• Requirement: Take the listing and print it in full, exactly as given.

• The data:
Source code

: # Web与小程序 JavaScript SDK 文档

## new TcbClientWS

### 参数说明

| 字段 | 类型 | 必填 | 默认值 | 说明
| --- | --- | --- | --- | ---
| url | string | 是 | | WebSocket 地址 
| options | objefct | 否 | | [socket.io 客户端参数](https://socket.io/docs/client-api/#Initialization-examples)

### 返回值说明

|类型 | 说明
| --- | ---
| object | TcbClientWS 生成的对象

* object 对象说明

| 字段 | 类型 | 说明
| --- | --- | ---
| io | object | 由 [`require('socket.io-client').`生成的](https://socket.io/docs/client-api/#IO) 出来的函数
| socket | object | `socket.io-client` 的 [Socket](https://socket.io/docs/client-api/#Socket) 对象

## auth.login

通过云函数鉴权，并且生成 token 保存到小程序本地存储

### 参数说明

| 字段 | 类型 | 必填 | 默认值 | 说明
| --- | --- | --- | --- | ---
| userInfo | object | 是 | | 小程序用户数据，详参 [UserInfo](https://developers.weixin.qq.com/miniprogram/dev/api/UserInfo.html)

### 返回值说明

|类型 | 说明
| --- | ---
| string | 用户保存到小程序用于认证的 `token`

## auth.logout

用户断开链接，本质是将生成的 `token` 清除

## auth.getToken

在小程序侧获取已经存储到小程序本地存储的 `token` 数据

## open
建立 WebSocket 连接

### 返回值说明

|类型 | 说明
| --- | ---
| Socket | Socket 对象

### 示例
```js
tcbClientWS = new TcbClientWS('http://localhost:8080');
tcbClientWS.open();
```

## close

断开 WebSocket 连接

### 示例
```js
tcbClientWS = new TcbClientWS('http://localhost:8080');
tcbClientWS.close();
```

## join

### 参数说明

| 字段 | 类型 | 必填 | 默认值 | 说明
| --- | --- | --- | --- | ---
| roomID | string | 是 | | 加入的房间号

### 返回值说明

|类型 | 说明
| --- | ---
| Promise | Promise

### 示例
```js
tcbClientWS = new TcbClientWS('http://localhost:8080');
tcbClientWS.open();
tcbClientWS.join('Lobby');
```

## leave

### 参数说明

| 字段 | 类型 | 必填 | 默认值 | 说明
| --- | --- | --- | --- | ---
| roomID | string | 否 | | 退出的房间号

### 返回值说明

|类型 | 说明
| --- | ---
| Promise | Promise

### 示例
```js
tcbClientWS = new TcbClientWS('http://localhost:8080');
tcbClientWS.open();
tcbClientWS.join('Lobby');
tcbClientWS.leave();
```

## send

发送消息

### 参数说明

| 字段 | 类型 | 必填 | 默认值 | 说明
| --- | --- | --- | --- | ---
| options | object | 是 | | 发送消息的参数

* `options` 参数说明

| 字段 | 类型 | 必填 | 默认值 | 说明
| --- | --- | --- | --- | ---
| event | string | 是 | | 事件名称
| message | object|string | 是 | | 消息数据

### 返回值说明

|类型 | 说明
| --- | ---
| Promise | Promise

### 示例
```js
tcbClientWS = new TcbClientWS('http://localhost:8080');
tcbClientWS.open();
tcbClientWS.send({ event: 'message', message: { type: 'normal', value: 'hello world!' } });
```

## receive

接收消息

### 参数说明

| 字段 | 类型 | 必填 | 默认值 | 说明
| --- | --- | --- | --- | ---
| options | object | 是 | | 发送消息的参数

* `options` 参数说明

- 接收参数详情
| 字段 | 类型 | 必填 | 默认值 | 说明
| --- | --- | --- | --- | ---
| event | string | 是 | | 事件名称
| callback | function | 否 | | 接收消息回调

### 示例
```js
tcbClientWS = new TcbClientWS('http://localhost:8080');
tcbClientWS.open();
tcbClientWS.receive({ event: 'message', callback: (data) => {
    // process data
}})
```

• Task response:
Source code

: # Web与小程序 JavaScript SDK 文档

## new TcbClientWS

### 参数说明

| 字段 | 类型 | 必填 | 默认值 | 说明
| --- | --- | --- | --- | ---
| url | string | 是 | | WebSocket 地址 
| options | objefct | 否 | | [socket.io 客户端参数](https://socket.io/docs/client-api/#Initialization-examples)

### 返回值说明

|类型 | 说明
| --- | ---
| object | TcbClientWS 生成的对象

* object 对象说明

| 字段 | 类型 | 说明
| --- | --- | ---
| io | object | 由 [`require('socket.io-client').`生成的](https://socket.io/docs/client-api/#IO) 出来的函数
| socket | object | `socket.io-client` 的 [Socket](https://socket.io/docs/client-api/#Socket) 对象

## auth.login

通过云函数鉴权，并且生成 token 保存到小程序本地存储

### 参数说明

| 字段 | 类型 | 必填 | 默认值 | 说明
| --- | --- | --- | --- | ---
| userInfo | object | 是 | | 小程序用户数据，详参 [UserInfo](https://developers.weixin.qq.com/miniprogram/dev/api/UserInfo.html)

### 返回值说明

|类型 | 说明
| --- | ---
| string | 用户保存到小程序用于认证的 `token`

## auth.logout

用户断开链接，本质是将生成的 `token` 清除

## auth.getToken

在小程序侧获取已经存储到小程序本地存储的 `token` 数据

## open
建立 WebSocket 连接

### 返回值说明

|类型 | 说明
| --- | ---
| Socket | Socket 对象

### 示例
```js
tcbClientWS = new TcbClientWS('http://localhost:8080');
tcbClientWS.open();
```

## close

断开 WebSocket 连接

### 示例
```js
tcbClientWS = new TcbClientWS('http://localhost:8080');
tcbClientWS.close();
```

## join

### 参数说明

| 字段 | 类型 | 必填 | 默认值 | 说明
| --- | --- | --- | --- | ---
| roomID | string | 是 | | 加入的房间号

### 返回值说明

|类型 | 说明
| --- | ---
| Promise | Promise

### 示例
```js
tcbClientWS = new TcbClientWS('http://localhost:8080');
tcbClientWS.open();
tcbClientWS.join('Lobby');
```

## leave

### 参数说明

| 字段 | 类型 | 必填 | 默认值 | 说明
| --- | --- | --- | --- | ---
| roomID | string | 否 | | 退出的房间号

### 返回值说明

|类型 | 说明
| --- | ---
| Promise | Promise

### 示例
```js
tcbClientWS = new TcbClientWS('http://localhost:8080');
tcbClientWS.open();
tcbClientWS.join('Lobby');
tcbClientWS.leave();
```

## send

发送消息

### 参数说明

| 字段 | 类型 | 必填 | 默认值 | 说明
| --- | --- | --- | --- | ---
| options | object | 是 | | 发送消息的参数

* `options` 参数说明

| 字段 | 类型 | 必填 | 默认值 | 说明
| --- | --- | --- | --- | ---
| event | string | 是 | | 事件名称
| message | object|string | 是 | | 消息数据

### 返回值说明

|类型 | 说明
| --- | ---
| Promise | Promise

### 示例
```js
tcbClientWS = new TcbClientWS('http://localhost:8080');
tcbClientWS.open();
tcbClientWS.send({ event: 'message', message: { type: 'normal', value: 'hello world!' } });
```

## receive

接收消息

### 参数说明

| 字段 | 类型 | 必填 | 默认值 | 说明
| --- | --- | --- | --- | ---
| options | object | 是 | | 发送消息的参数

* `options` 参数说明

- 接收参数详情
| 字段 | 类型 | 必填 | 默认值 | 说明
| --- | --- | --- | --- | ---
| event | string | 是 | | 事件名称
| callback | function | 否 | | 接收消息回调

### 示例
```js
tcbClientWS = new TcbClientWS('http://localhost:8080');
tcbClientWS.open();
tcbClientWS.receive({ event: 'message', callback: (data) => {
    // process data
}})
```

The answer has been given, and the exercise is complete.